The excellent collaboration with Microsoft is evidenced by the location where the STORM controller will soon be launched internationally. This will take place on 25 March 2021 at the Microsoft headquarters in Zaventem. Under the name FLEXharvester, VITO/EnergyVille is bringing innovative algorithms to partners and customers via Azure Marketplace', explains Erik Kerkhofs, regional director of Microsoft. The power of the Microsoft platform combined with the expertise of partners such as VITO/EnergyVille make our offering unique and the impact for customers in various industries indisputable'. 

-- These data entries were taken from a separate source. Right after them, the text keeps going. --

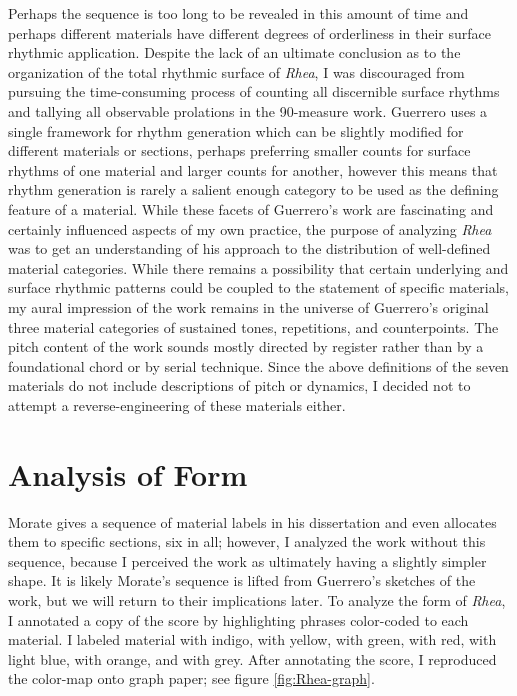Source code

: Perhaps the sequence is too long to be revealed in this amount of time and perhaps different materials have different degrees of orderliness in their surface rhythmic application. Despite the lack of an ultimate conclusion as to the organization of the total rhythmic surface of \textit{Rhea}, I was discouraged from pursuing the time-consuming process of counting all discernible surface rhythms and tallying all observable prolations in the 90-measure work. Guerrero uses a single framework for rhythm generation which can be slightly modified for different materials or sections, perhaps preferring smaller counts for surface rhythms of one material and larger counts for another, however this means that rhythm generation is rarely a salient enough category to be used as the defining feature of a material. While these facets of Guerrero's work are fascinating and certainly influenced aspects of my own practice, the purpose of analyzing \textit{Rhea} was to get an understanding of his approach to the distribution of well-defined material categories. While there remains a possibility that certain underlying and surface rhythmic patterns could be coupled to the statement of specific materials, my aural impression of the work remains in the universe of Guerrero's original three material categories of sustained tones, repetitions, and counterpoints. The pitch content of the work sounds mostly directed by register rather than by a foundational chord or by serial technique. Since the above definitions of the seven materials do not include descriptions of pitch or dynamics, I decided not to attempt a reverse-engineering of these materials either.

\section{Analysis of Form}

Morate gives a sequence of material labels in his dissertation and even allocates them to specific sections, six in all; however, I analyzed the work without this sequence, because I perceived the work as ultimately having a slightly simpler shape. It is likely Morate's sequence is lifted from Guerrero's sketches of the work, but we will return to their implications later. To analyze the form of \textit{Rhea}, I annotated a copy of the score by highlighting phrases color-coded to each material. I labeled material  with indigo,  with yellow,  with green,  with red,  with light blue,  with orange, and  with grey. After annotating the score, I reproduced the color-map onto graph paper; see figure \ref{fig:Rhea-graph}.

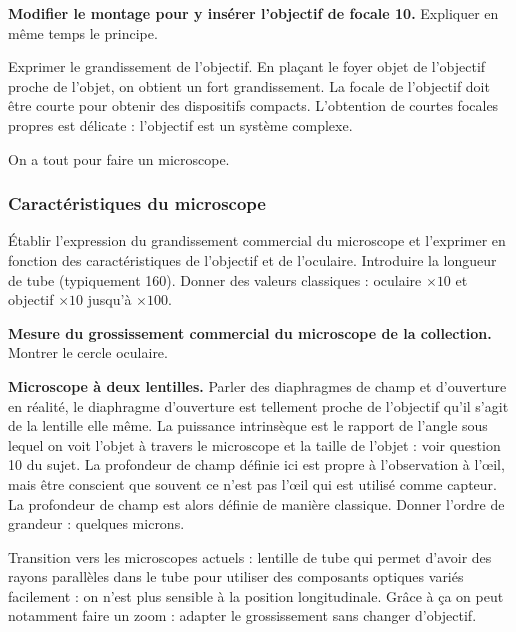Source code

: \begin{experience}
\textbf{Modifier le montage pour y insérer l'objectif de focale \unit{10}{\centi\meter}.}
Expliquer en même temps le principe.
\end{experience}

Exprimer le grandissement de l'objectif.
En plaçant le foyer objet de l'objectif proche de l'objet, on obtient un fort grandissement.
La focale de l'objectif doit être courte pour obtenir des dispositifs compacts.
L'obtention de courtes focales propres est délicate : l'objectif est un système complexe.

\begin{transition}
On a tout pour faire un microscope.
\end{transition}

\subsubsection{Caractéristiques du microscope}

Établir l'expression du grandissement commercial du microscope et l'exprimer en fonction des caractéristiques de l'objectif et de l'oculaire.
Introduire la longueur de tube (typiquement \unit{160}{\milli\meter}).
Donner des valeurs classiques : oculaire $\times 10$ et objectif $\times 10$ jusqu'à $\times 100$.

\begin{experience}
\textbf{Mesure du grossissement commercial du microscope de la collection.}
Montrer le cercle oculaire.
\end{experience}

\begin{slide}
\textbf{Microscope à deux lentilles.}
Parler des diaphragmes de champ et d'ouverture en réalité, le diaphragme d'ouverture est tellement proche de l'objectif qu'il s'agit de la lentille elle même.
La puissance intrinsèque est le rapport de l'angle sous lequel on voit l'objet à travers le microscope et la taille de l'objet : voir question 10 du sujet.
La profondeur de champ définie ici est propre à l'observation à l'œil, mais être conscient que souvent ce n'est pas l'œil qui est utilisé comme capteur.
La profondeur de champ est alors définie de manière classique.
Donner l'ordre de grandeur : quelques microns.
\end{slide}

\begin{remarque}
Transition vers les microscopes actuels : lentille de tube qui permet d'avoir des rayons parallèles dans le tube pour utiliser des composants optiques variés facilement : on n'est plus sensible à la position longitudinale.
Grâce à ça on peut notamment faire un zoom : adapter le grossissement sans changer d'objectif.
\end{remarque}

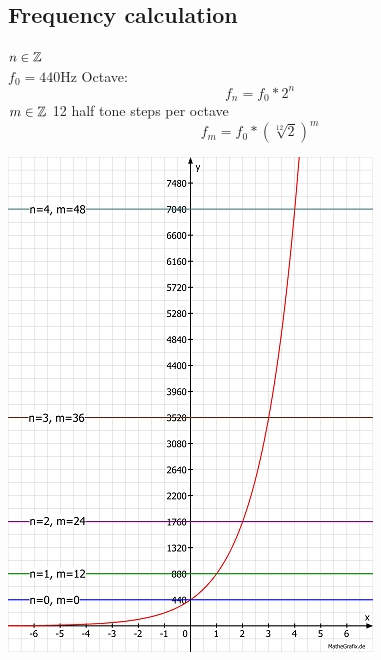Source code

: \subsection{Frequency calculation}
	$ n\in\mathbb{Z} $\\
	$ f_0=440 $Hz
	Octave:
	\begin{equation*}
		f_n=f_0*2^n
	\end{equation*}
		$ m\in\mathbb{Z} $
		12 half tone steps per octave
	\begin{equation}
		f_m=f_0*(\sqrt[12]{2})^m
	\end{equation}
	\begin{center}
		\includegraphics[scale=0.1]{img/frequencyFunction.jpg}
	\end{center}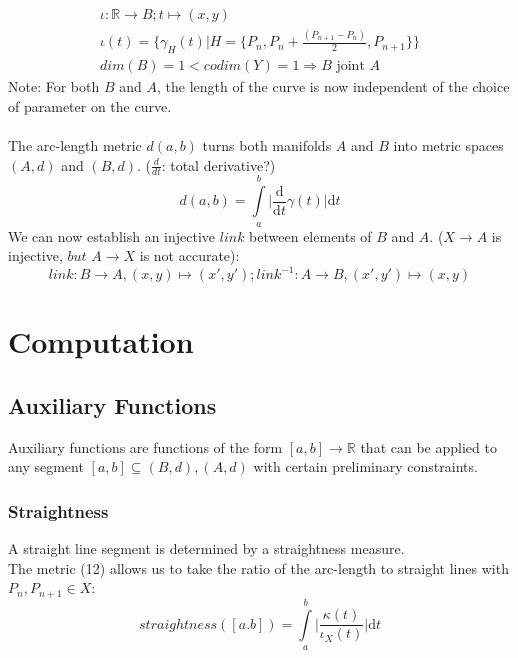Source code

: \documentclass{article}
\begin{document}
\begin{align}
\iota: \mathbb{R} \rightarrow B; t \mapsto (x,y)\\
\iota(t) = \{ \gamma_{H}(t)\lvert H=\{P_{n},P_{n}+\frac{(P_{n+1}-P_{n})}{2},P_{n+1}\}\}\\
dim(B)=1<codim(Y)=1 \Rightarrow B \text{ joint } A
\end{align}
Note: For both $B$ and $A$, the length of the curve is now independent of the choice of parameter on the curve. ~\cite[]{Taimanov}\\\\
The arc-length metric $d(a,b)$ turns both manifolds $A$ and $B$ into metric spaces $(A,d)$ and $(B,d)$. ($\frac{d}{dt}$: total derivative?)
\begin{equation}
d(a,b) = \int \limits _{a}^{b}\lvert \frac{\mathrm{d}}{\mathrm{d}t}\gamma(t)\rvert \mathrm{d}t
\end{equation}
We can now establish an injective $link$ between elements of $B$ and $A$. ($X \rightarrow A$ is injective, $but$ $A \rightarrow X$ is not accurate):
\begin{equation}
link: B \rightarrow A, (x,y) \mapsto (x',y'); link^{-1}: A \rightarrow B, (x',y') \mapsto (x,y)
\end{equation}
\section{Computation}

\subsection{Auxiliary Functions}

Auxiliary functions are functions of the form $[a,b] \rightarrow \mathbb{R}$ that can be applied to any segment $[a,b] \subseteq (B,d),(A,d)$ with certain preliminary constraints.

\subsubsection{Straightness}
A straight line segment is determined by a straightness measure.\\
The metric (12) allows us to take the ratio of the arc-length to straight lines with $P_{n},P_{n+1} \in X$:
\begin{equation}
straightness([a.b])=\int \limits _{a}^{b}\lvert \frac{\kappa(t)}{\iota_{X}(t)}\rvert \mathrm{d}t
\end{equation}
\iffalse
\end{document}
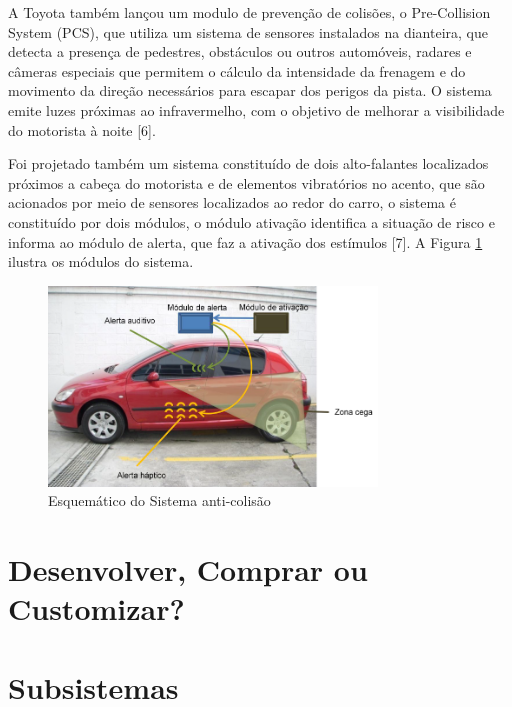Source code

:  A Toyota também lançou um modulo de prevenção de colisões, o Pre-Collision System (PCS), que utiliza um sistema de sensores instalados na
 dianteira, que detecta a presença de pedestres, obstáculos ou outros automóveis, radares e câmeras especiais que permitem o cálculo da intensidade
  da frenagem e do movimento da direção necessários para escapar dos perigos da pista. O sistema emite luzes próximas ao infravermelho, com o
  objetivo de melhorar a visibilidade do motorista à noite [6].

 Foi projetado também um sistema constituído de dois alto-falantes localizados próximos a cabeça do motorista e de elementos vibratórios no
 acento, que são acionados por meio de sensores localizados ao redor do carro, o sistema é constituído por dois módulos, o módulo ativação
 identifica a situação de risco e informa ao módulo de alerta, que faz a ativação dos estímulos [7]. A Figura \ref{fig:sistemaanticolisao} ilustra os módulos do sistema.


  \begin{figure}[h]
    \centering
    \includegraphics[width=330px, scale=0.5]{figuras/sistemaanticolisao}
    \caption{Esquemático do Sistema anti-colisão}
    \label{fig:sistemaanticolisao}
  \end{figure}


\section{Desenvolver, Comprar ou Customizar?}

\section{Subsistemas}
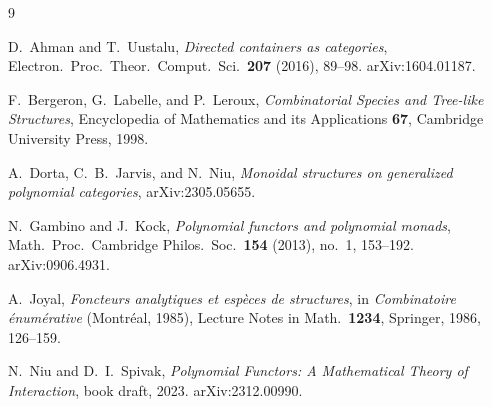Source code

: \documentclass[11pt]{amsart}
\theoremstyle{plain}
\theoremstyle{definition}
\begin{document}
\begin{thebibliography}{9}

D.~Ahman and T.~Uustalu,
\emph{Directed containers as categories},
Electron.\ Proc.\ Theor.\ Comput.\ Sci.\ \textbf{207} (2016), 89--98.
arXiv:1604.01187.

F.~Bergeron, G.~Labelle, and P.~Leroux,
\emph{Combinatorial Species and Tree-like Structures},
Encyclopedia of Mathematics and its Applications \textbf{67},
Cambridge University Press, 1998.

A.~Dorta, C.~B.~Jarvis, and N.~Niu,
\emph{Monoidal structures on generalized polynomial categories},
arXiv:2305.05655.

N.~Gambino and J.~Kock,
\emph{Polynomial functors and polynomial monads},
Math.\ Proc.\ Cambridge Philos.\ Soc.\ \textbf{154} (2013), no.~1, 153--192.
arXiv:0906.4931.

A.~Joyal,
\emph{Foncteurs analytiques et esp\`eces de structures},
in \emph{Combinatoire \'enum\'erative} (Montr\'eal, 1985),
Lecture Notes in Math.\ \textbf{1234}, Springer, 1986, 126--159.

N.~Niu and D.~I.~Spivak,
\emph{Polynomial Functors: A Mathematical Theory of Interaction},
book draft, 2023. arXiv:2312.00990.

\end{thebibliography}
\end{document}
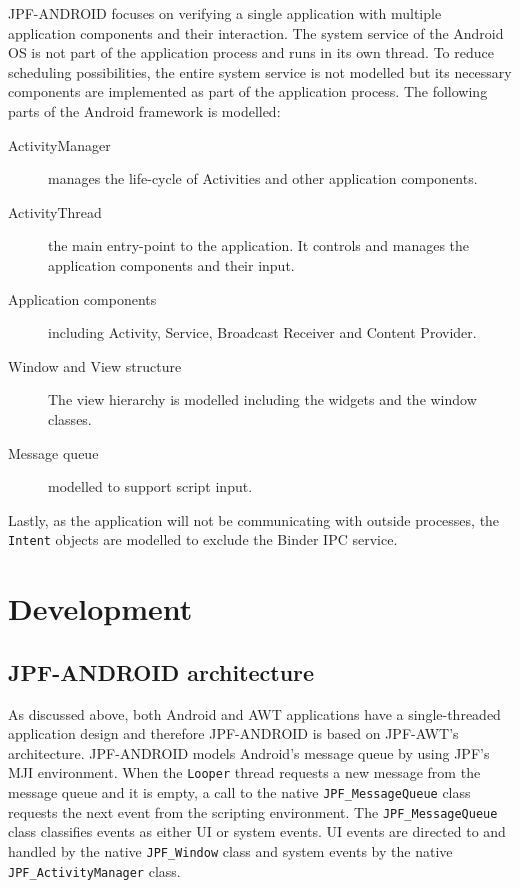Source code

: \documentclass{acm_proc_article-sp}
\begin{document}
JPF-ANDROID focuses on verifying a single application with multiple application components and their interaction. The system service of
the Android OS is not part of the application process and runs in its own thread. To reduce scheduling possibilities, the entire system
service is not modelled but its necessary components are implemented as part of the application process. The following parts of the Android
framework is modelled:
\vspace{-10pt}
\begin{description}
 \item [ActivityManager]  manages the life-cycle of Activities and other application components.
 \item [ActivityThread]   the main entry-point to the application. It controls and manages the application components and their input.
 \item [Application components] including Activity, Service, \linebreak Broadcast Receiver and Content Provider. 
 \item [Window and View structure] The view hierarchy is modelled including the widgets and the window classes.
 \item [Message queue] modelled to support script input.
\end{description}
\vspace{-5pt}
Lastly, as the application will not be communicating with outside processes, the \texttt{Intent} objects are modelled to exclude the
Binder IPC service.

\section{Development}
\subsection{JPF-ANDROID architecture}
As discussed above, both Android and AWT applications have a single-threaded application design and therefore JPF-ANDROID is based on JPF-AWT's architecture.
\linebreak JPF-ANDROID models Android's message queue by using JPF's MJI
environment. When the \texttt{Looper} thread requests a new message from the message queue and it is empty, a call to the native
\texttt{JPF\_MessageQueue} class requests the next event from the scripting environment. The \texttt{JPF\_MessageQueue} class classifies
events as either UI or system events. UI events are directed to and handled by the native \texttt{JPF\_Window} class and system events by
the native \texttt{JPF\_ActivityManager} class.
\end{document}
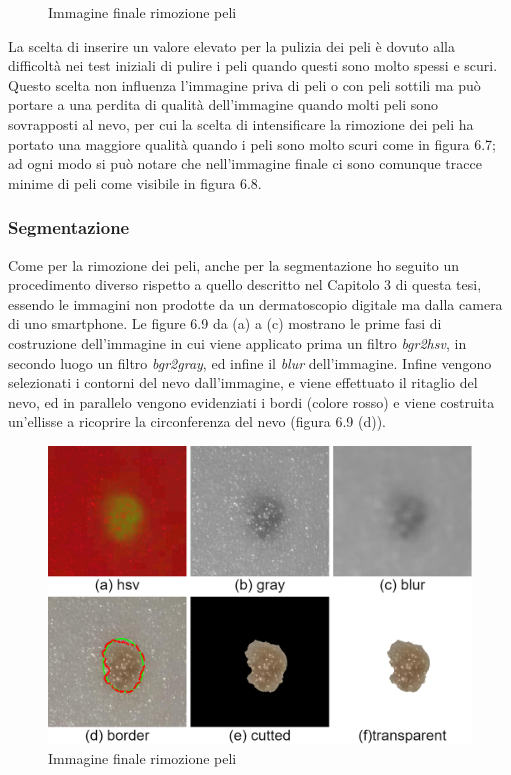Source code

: {\begin{figure}[h]
\begin{center}
	\end{center}
	\caption{Immagine finale rimozione peli}	
\end{figure}
La scelta di inserire un valore elevato per la pulizia dei peli è dovuto alla difficoltà nei test iniziali di pulire i peli quando questi sono molto spessi e scuri. Questo scelta non influenza l'immagine priva di peli o con peli sottili ma può portare a una perdita di qualità dell'immagine quando molti peli sono sovrapposti al nevo, per cui la scelta di intensificare la rimozione dei peli ha portato una maggiore qualità quando i peli sono molto scuri come in figura 6.7; ad ogni modo si può notare che nell'immagine finale ci sono comunque tracce minime di peli come visibile in figura 6.8.
\newpage
\subsubsection{Segmentazione}
Come per la rimozione dei peli, anche per la segmentazione ho seguito un procedimento diverso rispetto a quello descritto nel Capitolo 3 di questa tesi, essendo le immagini non prodotte da un dermatoscopio digitale ma dalla camera di uno smartphone.
\newline
Le figure 6.9 da (a) a (c) mostrano le prime fasi di costruzione dell'immagine in cui viene applicato prima un filtro \textit{bgr2hsv}, in secondo luogo un filtro \textit{bgr2gray}, ed infine il \textit{blur} dell'immagine.
\newline
Infine vengono selezionati i contorni del nevo dall'immagine, e viene effettuato il ritaglio del nevo, ed in parallelo vengono evidenziati i bordi (colore rosso) e viene costruita un'ellisse a ricoprire la circonferenza del nevo (figura 6.9 (d)). 
\begin{figure}[h]
	\begin{center}
		\includegraphics[scale=0.3]{figure/capitolo6/borderlist.png}
	\end{center}
	\caption{Immagine finale rimozione peli}	
\end{figure}
\newpage
}
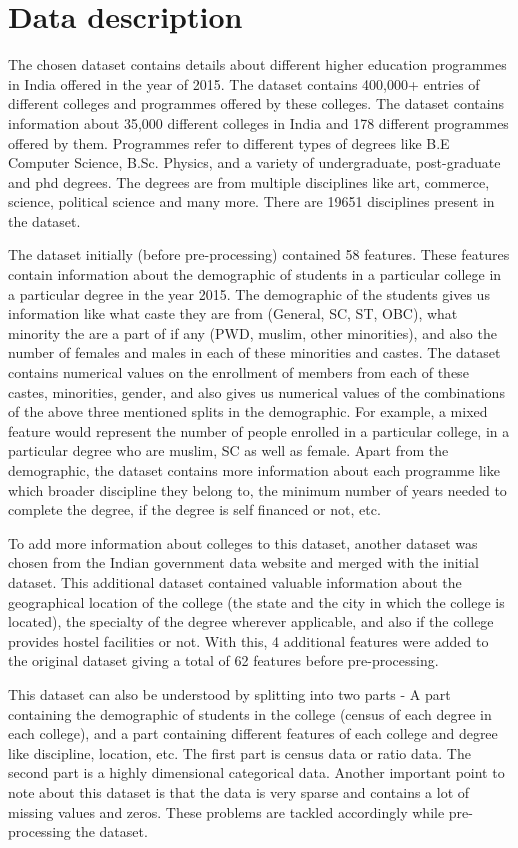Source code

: \section{Data description}
The chosen dataset contains details about different higher education programmes in India offered in the year of 2015. The dataset contains 400,000+ entries  of different colleges and programmes offered by these colleges. The dataset contains information about 35,000 different colleges in India and 178 different programmes offered by them. Programmes refer to different types of degrees like B.E Computer Science, B.Sc. Physics, and a variety of undergraduate, post-graduate and phd degrees. The degrees are from multiple disciplines like art, commerce, science, political science and many more. There are 19651 disciplines present in the dataset. 

The dataset initially (before pre-processing) contained 58 features. These features contain information about the demographic of students in a particular college in a particular degree in the year 2015. The demographic of the students gives us information like what caste they are from (General, SC, ST, OBC), what minority the are a part of if any (PWD, muslim, other minorities), and also the number of females and males in each of these minorities and castes. The dataset contains numerical values on the enrollment of members from each of these castes, minorities, gender, and also gives us numerical values of the combinations of the above three mentioned splits in the demographic. For example, a mixed feature would represent the number of people enrolled in a particular college, in a particular degree who are muslim, SC as well as female. 
Apart from the demographic, the dataset contains more information about each programme like which broader discipline they belong to, the minimum number of years needed to complete the degree, if the degree is self financed or not, etc. 

To add more information about colleges to this dataset, another dataset \cite{b5} was chosen from the Indian government data website and merged with the initial dataset. This additional dataset contained valuable information about the geographical location of the college (the state and the city in which the college is located), the specialty of the degree wherever applicable, and also if the college provides hostel facilities or not. With this, 4 additional features were added to the original dataset giving a total of 62 features before pre-processing.  

This dataset can also be understood by splitting into two parts - A part containing the demographic of students in the college (census of each degree in each college), and a part containing different features of each college and degree like discipline, location, etc. The first part is census data or ratio data. The second part is a highly dimensional categorical data. Another important point to note about this dataset is that the data is very sparse and contains a lot of missing values and zeros. These problems are tackled accordingly while pre-processing the dataset. 
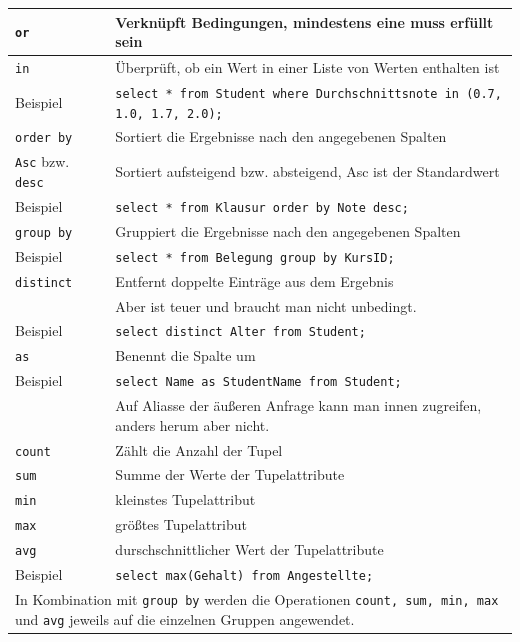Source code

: \documentclass{article}
\begin{document}
\begin{center}
\begin{longtable}{|p{4cm}|p{7cm}|}
    \hline
    \texttt{or} & Verknüpft Bedingungen, mindestens eine muss erfüllt sein \\
    \hline
    \texttt{in} & Überprüft, ob ein Wert in einer Liste von Werten enthalten ist \\
    \hline
    Beispiel & \texttt{select * from Student where Durchschnittsnote in (0.7, 1.0, 1.7, 2.0);} \\
    \hline
    \texttt{order by} & Sortiert die Ergebnisse nach den angegebenen Spalten \\
    \hline
    \texttt{Asc} bzw. \texttt{desc} & Sortiert aufsteigend bzw. absteigend, Asc ist der Standardwert \\
    \hline
    Beispiel & \texttt{select * from Klausur order by Note desc;} \\
    \hline
    \texttt{group by} & Gruppiert die Ergebnisse nach den angegebenen Spalten \\
    \hline
    Beispiel & \texttt{select * from Belegung group by KursID;} \\
    \hline
    \texttt{distinct} & Entfernt doppelte Einträge aus dem Ergebnis \\
    & Aber ist teuer und braucht man nicht unbedingt.\\
    \hline
    Beispiel & \texttt{select distinct Alter from Student;} \\
    \hline
    \texttt{as} & Benennt die Spalte um \\
    Beispiel & \texttt{select Name as StudentName from Student;} \\
    & Auf Aliasse der äußeren Anfrage kann man innen zugreifen, anders herum aber nicht. \\
    \hline
    \texttt{count} & Zählt die Anzahl der Tupel \\
    \hline
    \texttt{sum} & Summe der Werte der Tupelattribute \\
    \hline
    \texttt{min} & kleinstes Tupelattribut \\
    \hline
    \texttt{max} & größtes Tupelattribut \\
    \hline
    \texttt{avg} & durschschnittlicher Wert der Tupelattribute \\
    \hline
    Beispiel & \texttt{select max(Gehalt) from Angestellte;} \\
    \hline
    \multicolumn{2}{|p{11cm}|}{In Kombination mit \texttt{group by} werden die Operationen \texttt{count, sum, min, max} und \texttt{avg} jeweils auf die einzelnen Gruppen angewendet.} \\

\end{longtable}
\end{center}
\end{document}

The fact that it is the solution providers that serve the end customers (the grid companies) does not mean that they do not come to VITO/EnergyVille. 'First and foremost, the end customer wants to know whether sufficient energy flexibility can be harvested in their grid,' explains Koen Allaerts of VITO/EnergyVille. 'We look into this in the form of a pilot project, a kind of exploration like we did with the STORM controller. It is a comprehensive exploration which ideally runs over several heating seasons, so that the customer gets a good idea of the possibilities'. 

Feedback from the end customer is also important in launching new energy flexibility applications. 'Various candidate applications are currently being assessed, including an application to reduce the peak demand caused by an electric company fleet', concludes De Schutter. 'Ultimately, the market decides which tools we will develop'. 

The STORM District Energy Controller, a follow-up to a European Horizon 2020 project, is being tested and demonstrated at four other sites, in addition to the Balmatt site of VITO in Mol: 

Heerlen (NL): The Mijnwater heat network supplies heat and cooling to homes, shops and industrial companies in and around the Limburg town of Heerlen. The grid is powered with heat from former coal mines. The controller streamlines the energy distribution between the different types of customers. 

Eindhoven (NL): heating company Ennatuurlijk operates various heat networks in the Netherlands, including one in Eindhoven, which is powered with green heat from a biomass power plant. Through data collection, the controller learns the heating behaviour of the buildings to which it is connected, so that energy consumption can be easily monitored and managed. In addition, the controller allows buildings to be used as a heat buffer, which can reduce peak demand. 

Paris-Saclay (FR): at this large 'green' campus, where both research organisations and companies with their R&D are located, a heat network is currently being constructed which is powered by geothermal energy. The controller is connected to five large buildings - three student flats and two university buildings. The peak heat demand is reduced so that the use of gas boilers is minimised, resulting in a greater share of geothermal energy in heat production. 

Växjö (SWE): at the Rottne site, boilers fired with biofuel supply heat to surrounding homes and shops. Within the Horizon 2020 project, the peak reduction by the controller was tested on this site. This resulted in an average reduction of almost 13%.